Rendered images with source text
^^^^^^^^

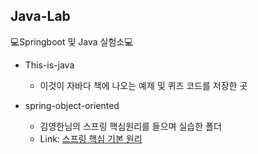 ## Java-Lab
💻Springboot 및 Java 실험소💻

- This-is-java
    - 이것이 자바다 책에 나오는 예제 및 퀴즈 코드를 저장한 곳 

- spring-object-oriented
    - 김영한님의 스프링 핵심원리를 들으며 실습한 폴더
    - Link: <a href="https://www.notion.so/18f6a10f577c4441ae10a1461ae0d175"> 스프링 핵심 기본 원리 </a>
    
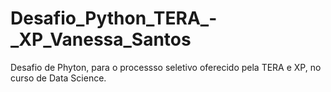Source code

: # Desafio_Python_TERA_-_XP_Vanessa_Santos

Desafio de Phyton, para o processso seletivo oferecido pela TERA e XP, no curso de Data Science. 
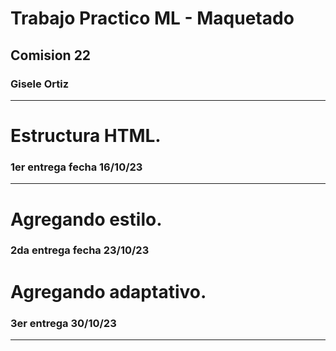 # Trabajo Practico ML - Maquetado
## Comision 22 
### Gisele Ortiz
------------------------------
# Estructura HTML.
### 1er entrega fecha 16/10/23 
-------------------------------
# Agregando estilo.
### 2da entrega fecha 23/10/23

# Agregando adaptativo.
### 3er entrega  30/10/23
-------------------------------



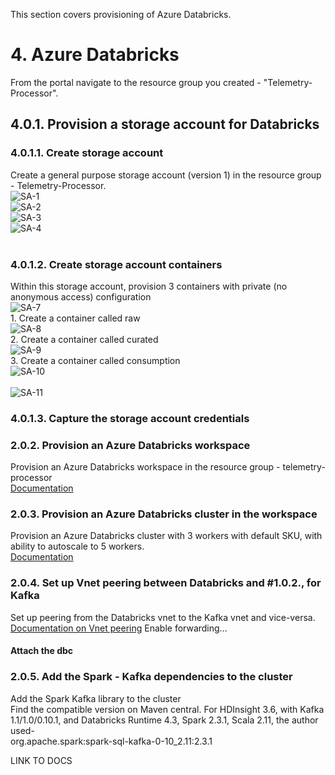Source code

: 
This section covers provisioning of Azure Databricks.

# 4. Azure Databricks
From the portal navigate to the resource group you created - "Telemetry-Processor".

## 4.0.1.  Provision a storage account for Databricks 
### 4.0.1.1.  Create storage account
Create a general purpose storage account (version 1) in the resource group - Telemetry-Processor.<br>
![SA-1](../images/CreateStorageAcct-1)
<br>
![SA-2](../images/CreateStorageAcct-2)
<br>
![SA-3](../images/CreateStorageAcct-3)
<br>
![SA-4](../images/CreateStorageAcct-4)
<br><br>

### 4.0.1.2.  Create storage account containers
Within this storage account, provision 3 containers with private (no anonymous access) configuration<br>
![SA-7](../images/CreateStorageAcct-7)
<br>1.  Create a container called raw<br>
![SA-8](../images/CreateStorageAcct-8)
<br>2.  Create a container called curated<br>
![SA-9](../images/CreateStorageAcct-9)
<br>3.  Create a container called consumption<br>
![SA-10](../images/CreateStorageAcct-10)
<br><br>
![SA-11](../images/CreateStorageAcct-11)

### 4.0.1.3. Capture the storage account credentials



### 2.0.2. Provision an Azure Databricks workspace
Provision an Azure Databricks workspace in the resource group - telemetry-processor<br>
[Documentation](https://docs.microsoft.com/en-us/azure/azure-databricks/quickstart-create-databricks-workspace-portal)

### 2.0.3. Provision an Azure Databricks cluster in the workspace
Provision an Azure Databricks cluster with 3 workers with default SKU, with ability to autoscale to 5 workers.<br>
[Documentation](https://docs.microsoft.com/en-us/azure/azure-databricks/quickstart-create-databricks-workspace-portal#create-a-spark-cluster-in-databricks)

### 2.0.4. Set up Vnet peering between Databricks and #1.0.2., for Kafka
Set up peering from the Databricks vnet to the Kafka vnet and vice-versa.<br>
[Documentation on Vnet peering](https://docs.azuredatabricks.net/administration-guide/cloud-configurations/azure/vnet-peering.html#vnet-peering)
Enable forwarding...

#### Attach the dbc

### 2.0.5. Add the Spark - Kafka dependencies to the cluster
Add the Spark Kafka library to the cluster<br>
Find the compatible version on Maven central.  For HDInsight 3.6, with Kafka 1.1/1.0/0.10.1, and Databricks Runtime 4.3, Spark 2.3.1, Scala 2.11, the author used-<br>
org.apache.spark:spark-sql-kafka-0-10_2.11:2.3.1

LINK TO DOCS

^^^^^^^^

### What to do
Print exactly the lines from the one with "Add the Spark Kafka" through the end of the data, inclusive.

### Expected output
Add the Spark Kafka library to the cluster<br>
Find the compatible version on Maven central.  For HDInsight 3.6, with Kafka 1.1/1.0/0.10.1, and Databricks Runtime 4.3, Spark 2.3.1, Scala 2.11, the author used-<br>
org.apache.spark:spark-sql-kafka-0-10_2.11:2.3.1

LINK TO DOCS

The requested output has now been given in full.